• YOUR TASK: Return the lines below that contain "backslash".

• DATA TO USE:
- - - - - - -

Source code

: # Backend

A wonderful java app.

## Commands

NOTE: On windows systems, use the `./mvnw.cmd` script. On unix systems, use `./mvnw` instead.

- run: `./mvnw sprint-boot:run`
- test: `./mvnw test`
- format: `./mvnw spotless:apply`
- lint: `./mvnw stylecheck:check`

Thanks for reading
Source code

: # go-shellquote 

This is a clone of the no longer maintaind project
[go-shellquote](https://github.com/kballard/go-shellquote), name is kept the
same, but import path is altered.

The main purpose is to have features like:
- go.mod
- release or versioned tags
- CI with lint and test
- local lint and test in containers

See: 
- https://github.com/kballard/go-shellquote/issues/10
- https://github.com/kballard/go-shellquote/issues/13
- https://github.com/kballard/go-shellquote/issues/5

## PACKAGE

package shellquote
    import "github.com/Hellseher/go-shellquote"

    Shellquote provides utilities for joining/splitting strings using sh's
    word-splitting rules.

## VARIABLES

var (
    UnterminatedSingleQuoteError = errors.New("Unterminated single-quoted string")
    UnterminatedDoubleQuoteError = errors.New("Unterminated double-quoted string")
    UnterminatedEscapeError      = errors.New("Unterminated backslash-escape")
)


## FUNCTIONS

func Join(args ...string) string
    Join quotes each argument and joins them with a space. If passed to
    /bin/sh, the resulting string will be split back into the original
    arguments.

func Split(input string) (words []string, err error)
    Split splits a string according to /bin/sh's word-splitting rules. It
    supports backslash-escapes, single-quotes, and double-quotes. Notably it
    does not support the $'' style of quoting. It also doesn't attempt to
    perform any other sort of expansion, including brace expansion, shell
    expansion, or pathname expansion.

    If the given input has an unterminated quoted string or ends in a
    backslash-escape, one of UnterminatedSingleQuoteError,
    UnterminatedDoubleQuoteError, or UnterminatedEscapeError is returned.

- - - - - - -

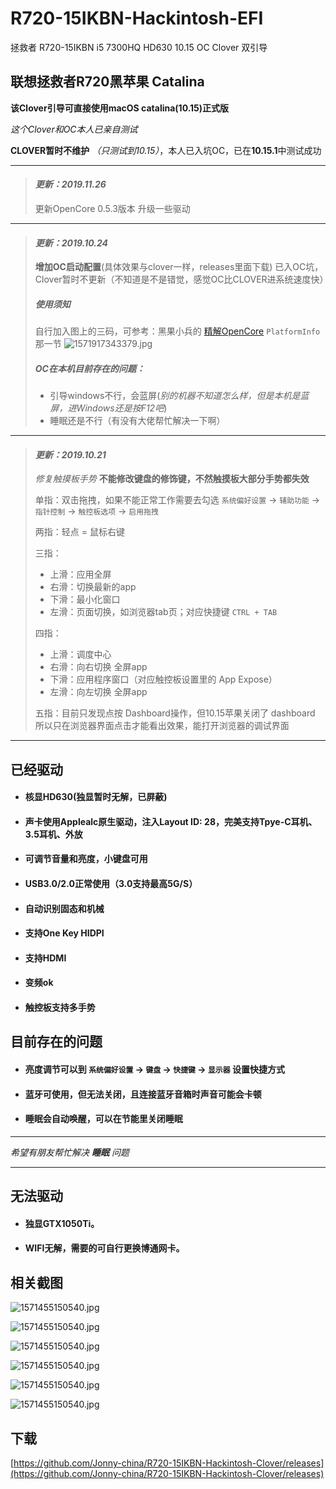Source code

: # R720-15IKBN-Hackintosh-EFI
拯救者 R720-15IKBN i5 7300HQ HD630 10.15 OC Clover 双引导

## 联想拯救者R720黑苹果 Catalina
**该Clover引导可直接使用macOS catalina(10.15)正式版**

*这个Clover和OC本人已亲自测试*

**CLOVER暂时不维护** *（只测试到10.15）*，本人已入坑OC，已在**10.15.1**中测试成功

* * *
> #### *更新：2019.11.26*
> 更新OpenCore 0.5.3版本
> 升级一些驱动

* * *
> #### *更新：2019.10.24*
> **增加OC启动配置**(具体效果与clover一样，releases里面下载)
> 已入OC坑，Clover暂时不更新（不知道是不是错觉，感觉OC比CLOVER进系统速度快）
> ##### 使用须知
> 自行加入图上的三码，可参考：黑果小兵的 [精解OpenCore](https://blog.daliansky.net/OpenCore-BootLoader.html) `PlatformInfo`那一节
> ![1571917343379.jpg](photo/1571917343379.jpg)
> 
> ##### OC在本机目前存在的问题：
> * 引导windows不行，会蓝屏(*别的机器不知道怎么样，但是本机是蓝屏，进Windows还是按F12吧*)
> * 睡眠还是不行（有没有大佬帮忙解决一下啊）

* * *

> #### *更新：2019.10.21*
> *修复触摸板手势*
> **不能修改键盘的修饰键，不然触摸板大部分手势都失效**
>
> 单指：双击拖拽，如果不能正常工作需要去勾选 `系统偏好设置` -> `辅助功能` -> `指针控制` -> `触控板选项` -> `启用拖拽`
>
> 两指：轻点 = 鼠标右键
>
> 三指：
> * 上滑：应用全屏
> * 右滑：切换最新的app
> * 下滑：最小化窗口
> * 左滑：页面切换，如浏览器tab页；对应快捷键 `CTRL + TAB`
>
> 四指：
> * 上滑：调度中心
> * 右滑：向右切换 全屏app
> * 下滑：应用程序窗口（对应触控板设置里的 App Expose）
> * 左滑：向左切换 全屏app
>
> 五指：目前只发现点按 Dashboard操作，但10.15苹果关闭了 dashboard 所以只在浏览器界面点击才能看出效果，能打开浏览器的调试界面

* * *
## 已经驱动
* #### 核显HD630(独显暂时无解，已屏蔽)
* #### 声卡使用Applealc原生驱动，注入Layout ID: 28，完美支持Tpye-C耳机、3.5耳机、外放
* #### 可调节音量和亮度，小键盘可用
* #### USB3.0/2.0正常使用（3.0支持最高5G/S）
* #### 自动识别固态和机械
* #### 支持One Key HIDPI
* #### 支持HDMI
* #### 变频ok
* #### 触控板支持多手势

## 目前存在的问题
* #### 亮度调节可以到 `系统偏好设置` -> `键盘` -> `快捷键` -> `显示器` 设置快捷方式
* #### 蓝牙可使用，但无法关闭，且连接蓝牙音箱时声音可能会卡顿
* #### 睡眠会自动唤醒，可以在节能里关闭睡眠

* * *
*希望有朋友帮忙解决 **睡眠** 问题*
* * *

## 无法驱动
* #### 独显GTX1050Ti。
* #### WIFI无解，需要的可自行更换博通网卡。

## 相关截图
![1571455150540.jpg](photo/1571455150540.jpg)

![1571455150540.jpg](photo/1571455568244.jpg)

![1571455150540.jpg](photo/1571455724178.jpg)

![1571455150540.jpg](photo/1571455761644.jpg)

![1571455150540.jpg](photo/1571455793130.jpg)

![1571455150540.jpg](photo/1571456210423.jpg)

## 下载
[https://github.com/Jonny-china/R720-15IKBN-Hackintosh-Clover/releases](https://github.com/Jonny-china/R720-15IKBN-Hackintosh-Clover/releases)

- - - - - - -

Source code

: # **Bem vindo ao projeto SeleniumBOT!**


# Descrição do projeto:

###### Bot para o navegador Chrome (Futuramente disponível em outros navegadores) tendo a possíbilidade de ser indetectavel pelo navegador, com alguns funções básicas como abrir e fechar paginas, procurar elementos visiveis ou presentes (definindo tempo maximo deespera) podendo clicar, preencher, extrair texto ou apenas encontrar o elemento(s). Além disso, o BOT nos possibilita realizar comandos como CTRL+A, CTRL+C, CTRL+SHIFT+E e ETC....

- - - - - - -

• SOLVED EXERCISE:
    UnterminatedEscapeError      = errors.New("Unterminated backslash-escape")
    supports backslash-escapes, single-quotes, and double-quotes. Notably it
    backslash-escape, one of UnterminatedSingleQuoteError,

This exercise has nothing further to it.